I had the same problem with a very simple report. My solution was in the Report Properties\Margins, set all the margins (left, top, right, bottom) to zero. That shrinks the report width and height. Apparently the margins are outside of the page size, usually (8.5 x 11 in).
I hope this solve the problem.
I also got the blank page at the end of report, but it disappeared in PDF. And I found that, if we uncheck the option "Add page break after", the blank page will not appear in SSRS. But When we export to PDF, there are no page break in PDF.

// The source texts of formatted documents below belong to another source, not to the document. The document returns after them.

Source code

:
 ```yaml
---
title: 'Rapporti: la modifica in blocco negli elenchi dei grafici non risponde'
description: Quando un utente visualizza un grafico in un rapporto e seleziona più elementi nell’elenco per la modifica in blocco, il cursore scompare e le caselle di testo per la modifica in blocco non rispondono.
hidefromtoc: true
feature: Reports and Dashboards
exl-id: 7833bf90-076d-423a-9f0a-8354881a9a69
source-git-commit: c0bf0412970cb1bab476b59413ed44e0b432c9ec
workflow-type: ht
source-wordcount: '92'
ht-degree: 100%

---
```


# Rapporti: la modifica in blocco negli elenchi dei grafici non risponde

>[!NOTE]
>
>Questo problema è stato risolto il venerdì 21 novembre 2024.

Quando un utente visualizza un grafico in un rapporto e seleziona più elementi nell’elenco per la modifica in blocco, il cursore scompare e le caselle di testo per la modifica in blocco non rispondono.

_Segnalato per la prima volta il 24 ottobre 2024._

I've found that removing the Column Group for a detail report solved the problem. Nothing else worked. I made sure the Body fit within the Page size, made sure there was nothing extending into a margin in the Header or Footer. I didn't need column grouping and the output was the same without it. It seems to be necessary when using the Report Designer but isn't necessarily needed for the resulting report.
You have to check that the width of the bofy in the "Body properties" tab is not higher that the width of the page in the "Report properties" tab, otherwise the last part of the body renders in another page. A4 size is 21cm x 29,7cm and make sure to consider the margins to calculate the max body size.